Data items:

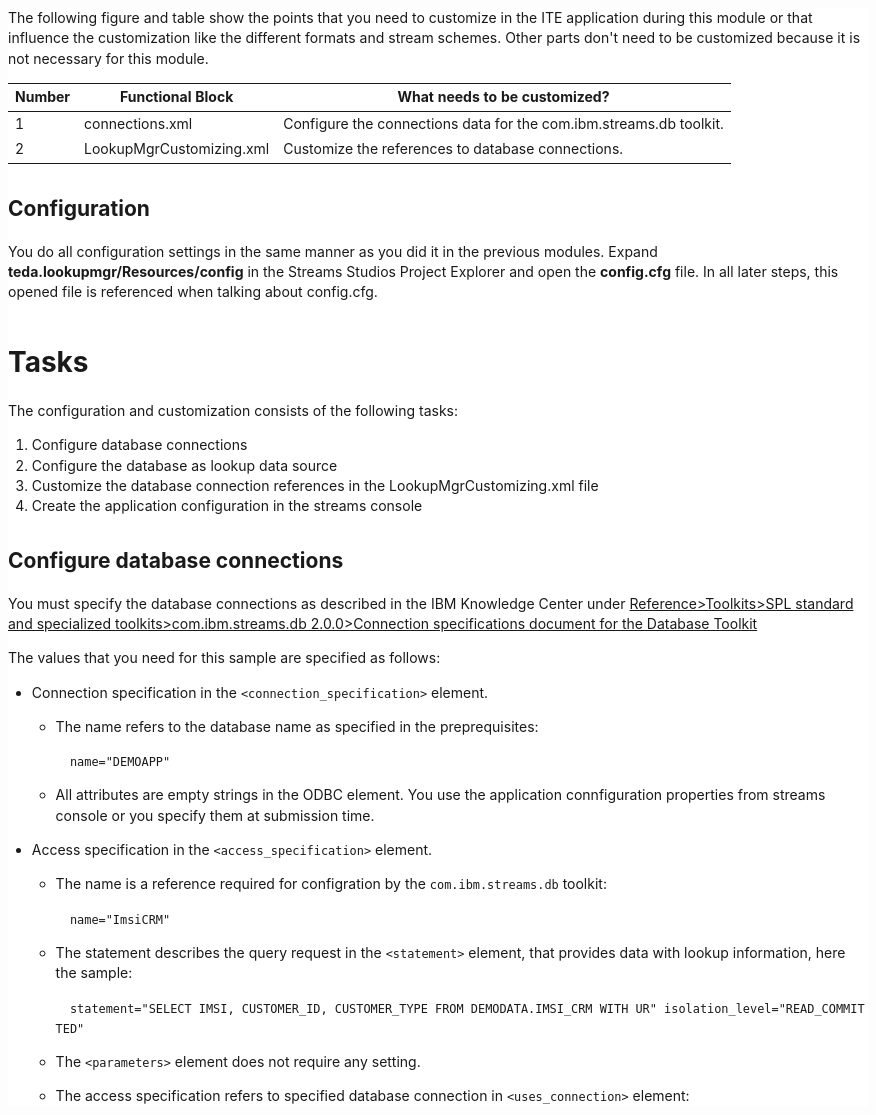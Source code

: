 The following figure and table show the points that you need to customize in the ITE application during this module or that influence the customization like the different formats and stream schemes. Other parts don't need to be customized because it is not necessary for this module.

|    Number    |    Functional Block                     |    What needs to be customized?                                                                                                                |
|--------------|-----------------------------------------|------------------------------------------------------------------------------------------------------------------------------------------------|
|    1         |    connections.xml                      |    Configure the connections data for the com.ibm.streams.db toolkit.|
|    2         |    LookupMgrCustomizing.xml             |    Customize the references to database connections.|

## Configuration

You do all configuration settings in the same manner as you did it in the previous modules. Expand **teda.lookupmgr/Resources/config** in the Streams Studios Project Explorer and open the **config.cfg** file. In all later steps, this opened file is referenced when talking about config.cfg.

# Tasks

The configuration and customization consists of the following tasks:

1. Configure database connections
2. Configure the database as lookup data source
3. Customize the database connection references in the LookupMgrCustomizing.xml file
4. Create the application configuration in the streams console

## Configure database connections

You must specify the database connections as described in the IBM Knowledge Center under [Reference>Toolkits>SPL standard and specialized toolkits>com.ibm.streams.db 2.0.0>Connection specifications document for the Database Toolkit](http://www.ibm.com/support/knowledgecenter/SSCRJU_4.2.0/com.ibm.streams.toolkits.doc/spldoc/dita/tk$com.ibm.streams.db/tk$com.ibm.streams.db$4.html)

The values that you need for this sample are specified as follows:

* Connection specification in the `<connection_specification>` element.
  * The name refers to the database name as specified in the preprequisites:

          name="DEMOAPP"
            
  * All attributes are empty strings in the ODBC element. You use the application connfiguration properties from streams console or you specify them at submission time.
* Access specification in the `<access_specification>` element.
  * The name is a reference required for configration by the `com.ibm.streams.db` toolkit:
    
          name="ImsiCRM"

  * The statement describes the query request in the `<statement>` element, that provides data with lookup information, here the sample:
    
          statement="SELECT IMSI, CUSTOMER_ID, CUSTOMER_TYPE FROM DEMODATA.IMSI_CRM WITH UR" isolation_level="READ_COMMITTED"

  * The `<parameters>` element does not require any setting.
  * The access specification refers to specified database connection in `<uses_connection>` element:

WHAT IS BEING ASKED
Search each line of the data above for "file", and copy the lines where it occurs.

FINISHED EXERCISE
You do all configuration settings in the same manner as you did it in the previous modules. Expand **teda.lookupmgr/Resources/config** in the Streams Studios Project Explorer and open the **config.cfg** file. In all later steps, this opened file is referenced when talking about config.cfg.
3. Customize the database connection references in the LookupMgrCustomizing.xml file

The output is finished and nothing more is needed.